Over the next few posts, I'd like to revisit some small parts of "An Atheist and a Christian Walk into a Bar" that were tangential to the central topics but nonetheless inspired me to reflect on them. 

For this post, I'd like to examine the refrain that God has morally sufficient reasons for doing... well, lots of things that seem to run counter to the idea of the universe being created, with humans in mind, by a benevolent deity—the indifference of nature to suffering, the hostility of the universe, etc.

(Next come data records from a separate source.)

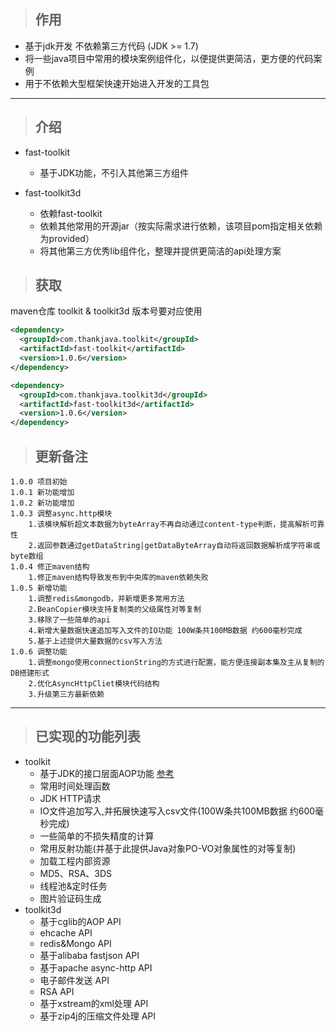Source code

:> ## 作用
- 基于jdk开发 不依赖第三方代码 (JDK >= 1.7)
- 将一些java项目中常用的模块案例组件化，以便提供更简洁，更方便的代码案例
- 用于不依赖大型框架快速开始进入开发的工具包

---
> ## 介绍
- fast-toolkit
    - 基于JDK功能，不引入其他第三方组件

- fast-toolkit3d
    - 依赖fast-toolkit
    - 依赖其他常用的开源jar（按实际需求进行依赖，该项目pom指定相关依赖为provided）
    - 将其他第三方优秀lib组件化，整理并提供更简洁的api处理方案

> ## 获取
maven仓库
    toolkit & toolkit3d 版本号要对应使用
```xml
<dependency>
  <groupId>com.thankjava.toolkit</groupId>
  <artifactId>fast-toolkit</artifactId>
  <version>1.0.6</version>
</dependency>
```
```xml
<dependency>
  <groupId>com.thankjava.toolkit3d</groupId>
  <artifactId>fast-toolkit3d</artifactId>
  <version>1.0.6</version>
</dependency>
```

> ## 更新备注
```
1.0.0 项目初始
1.0.1 新功能增加
1.0.2 新功能增加
1.0.3 调整async.http模块
    1.该模块解析超文本数据为byteArray不再自动通过content-type判断，提高解析可靠性
    2.返回参数通过getDataString|getDataByteArray自动将返回数据解析成字符串或byte数组
1.0.4 修正maven结构
    1.修正maven结构导致发布到中央库的maven依赖失败
1.0.5 新增功能
    1.调整redis&mongodb，并新增更多常用方法
    2.BeanCopier模块支持复制类的父级属性对等复制
    3.移除了一些简单的api
    4.新增大量数据快速追加写入文件的IO功能 100W条共100MB数据 约600毫秒完成
    5.基于上述提供大量数据的csv写入方法
1.0.6 调整功能
    1.调整mongo使用connectionString的方式进行配置，能方便连接副本集及主从复制的DB搭建形式
    2.优化AsyncHttpCliet模块代码结构
    3.升级第三方最新依赖
```
---
> ## 已实现的功能列表

- toolkit
  - 基于JDK的接口层面AOP功能 [参考](https://www.thankjava.com/java/ef0d959aada9993d0d1469411f6086ec)
  - 常用时间处理函数
  - JDK HTTP请求
  - IO文件追加写入,并拓展快速写入csv文件(100W条共100MB数据 约600毫秒完成)
  - 一些简单的不损失精度的计算
  - 常用反射功能(并基于此提供Java对象PO-VO对象属性的对等复制)
  - 加载工程内部资源
  - MD5、RSA、3DS
  - 线程池&定时任务
  - 图片验证码生成
- toolkit3d
  - 基于cglib的AOP API
  - ehcache API
  - redis&Mongo API
  - 基于alibaba fastjson API
  - 基于apache async-http API
  - 电子邮件发送 API
  - RSA API
  - 基于xstream的xml处理 API
  - 基于zip4j的压缩文件处理 API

Incidentally, this post was partly inspired by the following tweet exchange between the authors of that aforementioned book (click to enlargify):

Schieber is arguing that God is responsible for the suffering in the world, because he could have made a sinless world with free will—like we're presumably being promised in Heaven—but chose not to. Rauser's response is that the atheist has to show that God does not have morally sufficient reasons for going about things the way he apparently has.

I'll take that challenge.

Theists can't have their cake and eat it too, here; if we are going to define a consistent moral ontology on theism, we can't arbitrarily toss it aside when it appears that the purported architect of it all doesn't like to play by the rules as we have come to understand them. If the theist wants to claim that God is privy to rules we are not which allow Him to arbitrarily violate what we understand to be the basic concepts of that moral ontology, then they've only established that the theistic moral ontology is fundamental ineffable and thus meaningless.

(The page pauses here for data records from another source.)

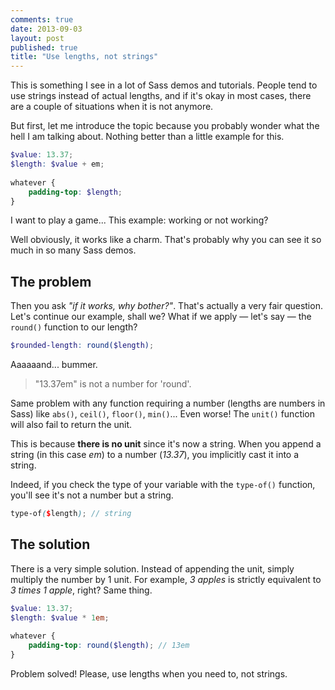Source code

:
 ```yaml
---
comments: true
date: 2013-09-03
layout: post
published: true
title: "Use lengths, not strings"
---
```


This is something I see in a lot of Sass demos and tutorials. People tend to use strings instead of actual lengths, and if it's okay in most cases, there are a couple of situations when it is not anymore.

But first, let me introduce the topic because you probably wonder what the hell I am talking about. Nothing better than a little example for this.

```scss
$value: 13.37;
$length: $value + em;
    
whatever {
    padding-top: $length;
}
```

I want to play a game... This example: working or not working?

Well obviously, it works like a charm. That's probably why you can see it so much in so many Sass demos.

## The problem

Then you ask *"if it works, why bother?"*. That's actually a very fair question. Let's continue our example, shall we? What if we apply &mdash; let's say &mdash; the `round()` function to our length?

```scss
$rounded-length: round($length);
```

Aaaaaand... bummer.

> "13.37em" is not a number for 'round'.

Same problem with any function requiring a number (lengths are numbers in Sass) like `abs()`, `ceil()`, `floor()`, `min()`... Even worse! The `unit()` function will also fail to return the unit. 

This is because **there is no unit** since it's now a string. When you append a string (in this case *em*) to a number (*13.37*), you implicitly cast it into a string.

Indeed, if you check the type of your variable with the `type-of()` function, you'll see it's not a number but a string.

```scss
type-of($length); // string
```

## The solution

There is a very simple solution. Instead of appending the unit, simply multiply the number by 1 unit. For example, *3 apples* is strictly equivalent to *3 times 1 apple*, right? Same thing.

```scss
$value: 13.37;
$length: $value * 1em;
    
whatever {
    padding-top: round($length); // 13em
}
```

Problem solved! Please, use lengths when you need to, not strings.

Imagine Joe has created a board game and has invited some friends to his house to play it. Joe spends ten minutes going over the rules, and everyone in the group agrees to play by them. A ways into the game, the players begin getting frustrated because sometimes Joe appears to randomly disqualify or penalize players. Players are penalized or disqualified even when they are carefully playing by the rules. When the players complain that the game's rules appear random, Joe simply tells them it will all become clear in the end, after the game is over. Everyone gets up and leaves, because Joe is being a dick—it's impossible to play a game when, from the players' vantage point, the architect of the game can arbitrarily change or violate the rules.

In other words, it's impossible to claim that God has 'morally sufficient reasons' without throwing the baby out with the bathwater. Our entire understanding of moral ontology—particularly the theistic type, which, like a Sith, deals in absolutes—depends on us being able to clearly and consistently describe what constitutes a moral good, a crime of omission, or a crime of commission. One of the few things that most any moral philosopher could agree upon is that if one has the capacity to prevent or alleviate suffering, and doing so presents no risk of harm or even inconvenience to oneself whatsoever, then preventing or alleviating that suffering is precisely what one is morally obligated to do. If we could appeal to some inexplicable or ineffable 'rule' which would allow us to be justified in looking the other way, we'd be doing nothing more than showing that the entire ontology was a facade.